Barbash Israel M, Chouraqui Pierre, Baron Jack, Feinberg Micha S, Etzion Sharon, Tessone Ariel, Miller Liron, Guetta Esther, Zipori Dov, Kedes Laurence H, Kloner Robert A, Leor Jonathan
Neufeld Cardiac Research Institute, Sheba Medical Center, Tel-Hashomer 52621, Israel.
Circulation. 2003 Aug 19;108(7):863-8. doi: 10.1161/01.CIR.0000084828.50310.6A. Epub 2003 Aug 4.
Systemic delivery of bone marrow-derived mesenchymal stem cells (BM-MSCs) is an attractive approach for myocardial repair. We aimed to test this strategy in a rat model after myocardial infarction (MI).
BM-MSCs were obtained from rat bone marrow, expanded in vitro to a purity of >50%, and labeled with 99mTc exametazime, fluorescent dye, LacZ marker gene, or bromodeoxyuridine. Rats were subjected to MI by transient coronary artery occlusion or to sham MI. 99mTc-labeled cells (4x10(6)) were transfused into the left ventricular cavity of MI rats either at 2 or 10 to 14 days after MI and were compared with sham-MI rats or MI rats treated with intravenous infusion.
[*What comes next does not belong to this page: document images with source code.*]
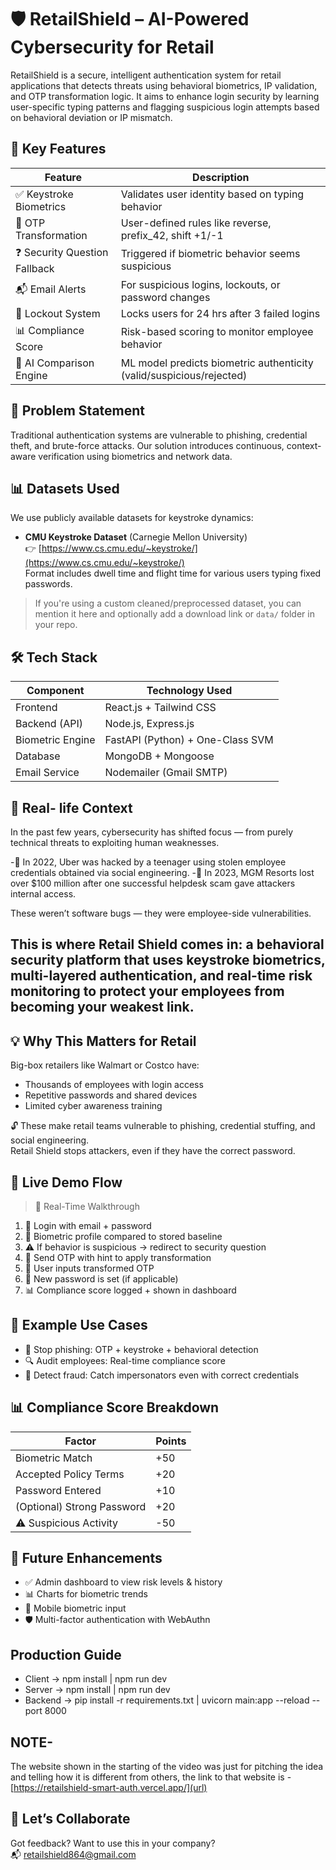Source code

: # 🛡️ RetailShield – AI-Powered Cybersecurity for Retail

RetailShield is a secure, intelligent authentication system for retail applications that detects threats using behavioral biometrics, IP validation, and OTP transformation logic. It aims to enhance login security by learning user-specific typing patterns and flagging suspicious login attempts based on behavioral deviation or IP mismatch.

## 🧪 Key Features

| Feature                        | Description                                               |
|-------------------------------|-----------------------------------------------------------|
| ✅ Keystroke Biometrics       | Validates user identity based on typing behavior          |
| 🔐 OTP Transformation         | User-defined rules like reverse, prefix_42, shift +1/-1   |
| ❓ Security Question Fallback | Triggered if biometric behavior seems suspicious          |
| 📬 Email Alerts               | For suspicious logins, lockouts, or password changes      |
| 🚫 Lockout System             | Locks users for 24 hrs after 3 failed logins              |
| 📊 Compliance Score           | Risk-based scoring to monitor employee behavior           |
| 🧠 AI Comparison Engine       | ML model predicts biometric authenticity (valid/suspicious/rejected) |


## 🧠 Problem Statement

Traditional authentication systems are vulnerable to phishing, credential theft, and brute-force attacks. Our solution introduces continuous, context-aware verification using biometrics and network data.

## 📊 Datasets Used

We use publicly available datasets for keystroke dynamics:

- **CMU Keystroke Dataset** (Carnegie Mellon University)  
  👉 [https://www.cs.cmu.edu/~keystroke/](https://www.cs.cmu.edu/~keystroke/)  
  Format includes dwell time and flight time for various users typing fixed passwords.

> If you're using a custom cleaned/preprocessed dataset, you can mention it here and optionally add a download link or `data/` folder in your repo.


## 🛠️ Tech Stack

| Component         | Technology Used                  |
|------------------|----------------------------------|
| Frontend         | React.js + Tailwind CSS          |
| Backend (API)    | Node.js, Express.js              |
| Biometric Engine | FastAPI (Python) + One-Class SVM |
| Database         | MongoDB + Mongoose               |
| Email Service    | Nodemailer (Gmail SMTP)          |


## 🚀 Real- life Context
In the past few years, cybersecurity has shifted focus — from purely technical threats to exploiting human weaknesses.

 -🔐 In 2022, Uber was hacked by a teenager using stolen employee credentials obtained via social engineering.
 -🎰 In 2023, MGM Resorts lost over $100 million after one successful helpdesk scam gave attackers internal access.

These weren’t software bugs — they were employee-side vulnerabilities.

## This is where Retail Shield comes in: a behavioral security platform that uses keystroke biometrics, multi-layered authentication, and real-time risk monitoring to protect your employees from becoming your weakest link.

## 💡 Why This Matters for Retail

Big-box retailers like Walmart or Costco have:

- Thousands of employees with login access  
- Repetitive passwords and shared devices  
- Limited cyber awareness training  

🔓 These make retail teams vulnerable to phishing, credential stuffing, and social engineering.  
Retail Shield stops attackers, even if they have the correct password.

## 🎥 Live Demo Flow

> 🔴 Real-Time Walkthrough

1. 👤 Login with email + password  
2. 🧠 Biometric profile compared to stored baseline  
3. ⚠️ If behavior is suspicious → redirect to security question  
4. 📩 Send OTP with hint to apply transformation  
5. 🧮 User inputs transformed OTP  
6. 🔐 New password is set (if applicable)  
7. 📊 Compliance score logged + shown in dashboard

## 🤖 Example Use Cases

- 🚫 Stop phishing: OTP + keystroke + behavioral detection  
- 🔍 Audit employees: Real-time compliance score  
- 🧠 Detect fraud: Catch impersonators even with correct credentials

## 📊 Compliance Score Breakdown

| Factor                  | Points |
|-------------------------|--------|
| Biometric Match         | +50    |
| Accepted Policy Terms   | +20    |
| Password Entered        | +10    |
| (Optional) Strong Password | +20 |
| ⚠️ Suspicious Activity  | -50    |

## 🧠 Future Enhancements

- ✅ Admin dashboard to view risk levels & history  
- 📊 Charts for biometric trends  
- 📱 Mobile biometric input  
- 🛡️ Multi-factor authentication with WebAuthn

## Production Guide
 - Client -> npm install | npm run dev
 - Server -> npm install | npm run dev
 - Backend ->  pip install -r requirements.txt | uvicorn main:app --reload --port 8000
   
## NOTE- 
  The website shown in the starting of the video was just for pitching the idea and telling how it is different from others, the link to that website is -
  [https://retailshield-smart-auth.vercel.app/](url)

## 🤝 Let’s Collaborate

Got feedback? Want to use this in your company?  
📬 retailshield864@gmail.com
Gamma camera imaging and isolated organ counting 4 hours after intravenous infusion revealed uptake of the 99mTc-labeled cells mainly in the lungs, with significantly smaller amounts in the liver, heart, and spleen. Delivery by left ventricular cavity infusion resulted in drastically lower lung uptake, better uptake in the heart, and specifically higher uptake in infarcted compared with sham-MI hearts. Histological examination at 1 week after infusion identified labeled cells either in the infarcted or border zone but not in remote viable myocardium or sham-MI hearts. Labeled cells were also identified in the lung, liver, spleen, and bone marrow.
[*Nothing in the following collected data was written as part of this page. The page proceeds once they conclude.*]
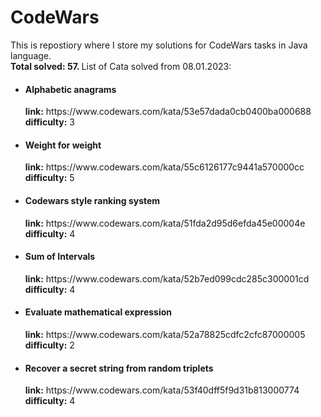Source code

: # CodeWars

This is repostiory where I store my solutions for CodeWars tasks in Java language.
<br>
<b>Total solved: 57. </b>List of Cata solved from 08.01.2023:

<ul>
    <li>
    <h4><b>Alphabetic anagrams</b></h4>
    <b>link:</b> https://www.codewars.com/kata/53e57dada0cb0400ba000688 <br>
    <b>difficulty:</b> 3
    </li>
    <li>
    <h4><b>Weight for weight</b></h4>
    <b>link:</b> https://www.codewars.com/kata/55c6126177c9441a570000cc <br>
    <b>difficulty:</b> 5
    </li>
    <li>
    <h4><b>Codewars style ranking system</b></h4>
    <b>link:</b> https://www.codewars.com/kata/51fda2d95d6efda45e00004e <br>
    <b>difficulty:</b> 4
    </li>
    <li>
    <h4><b>Sum of Intervals</b></h4>
    <b>link:</b> https://www.codewars.com/kata/52b7ed099cdc285c300001cd <br>
    <b>difficulty:</b> 4
    </li>
    <li>
    <h4><b>Evaluate mathematical expression</b></h4>
    <b>link:</b> https://www.codewars.com/kata/52a78825cdfc2cfc87000005 <br>
    <b>difficulty:</b> 2
    </li>
    <li>
    <h4><b>Recover a secret string from random triplets</b></h4>
    <b>link:</b> https://www.codewars.com/kata/53f40dff5f9d31b813000774 <br>
    <b>difficulty:</b> 4
    </li>
</ul>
Systemic intravenous delivery of BM-MSCs to rats after MI, although feasible, is limited by entrapment of the donor cells in the lungs. Direct left ventricular cavity infusion enhances migration and colonization of the cells preferentially to the ischemic myocardium.
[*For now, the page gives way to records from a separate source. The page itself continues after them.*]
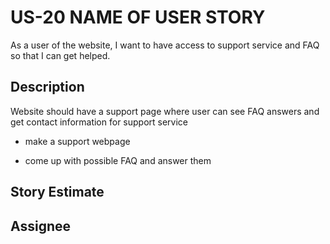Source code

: # US-20 NAME OF USER STORY
As a user of the website, I want to have access to support service and FAQ so that I can get helped.


## Description
Website should have a support page where user can see FAQ answers and get contact information for support service

* make a support webpage

* come up with possible FAQ and answer them

## Story Estimate



## Assignee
骨髓间充质干细胞(BM-MSCs)的全身递送是一种有吸引力的心肌修复方法。我们旨在在心肌梗死(MI)大鼠模型中测试该策略。
从大鼠骨髓中获取BM-MSCs,在体外扩增至纯度>50%,并用99mTc依沙美肟、荧光染料、LacZ标记基因或溴脱氧尿苷进行标记。大鼠通过短暂冠状动脉闭塞诱导心肌梗死或进行假心肌梗死手术。在心肌梗死后2天或10至14天,将99mTc标记的细胞(4×10⁶)输注到心肌梗死大鼠的左心室腔内,并与假心肌梗死大鼠或接受静脉输注治疗的心肌梗死大鼠进行比较。静脉输注4小时后,γ相机成像和离体器官计数显示,99mTc标记的细胞主要在肺部摄取,在肝脏、心脏和脾脏中的摄取量明显较小。与假心肌梗死心脏相比,通过左心室腔输注导致肺部摄取大幅降低,心脏摄取更好,尤其是梗死区域摄取更高。输注后1周的组织学检查在梗死或边界区域发现了标记细胞,但在远离的存活心肌或假心肌梗死心脏中未发现。在肺、肝、脾和骨髓中也发现了标记细胞。
心肌梗死后向大鼠全身静脉递送BM-MSCs虽然可行,但受供体细胞滞留在肺部的限制。直接左心室腔输注可增强细胞向缺血心肌的迁移和定植。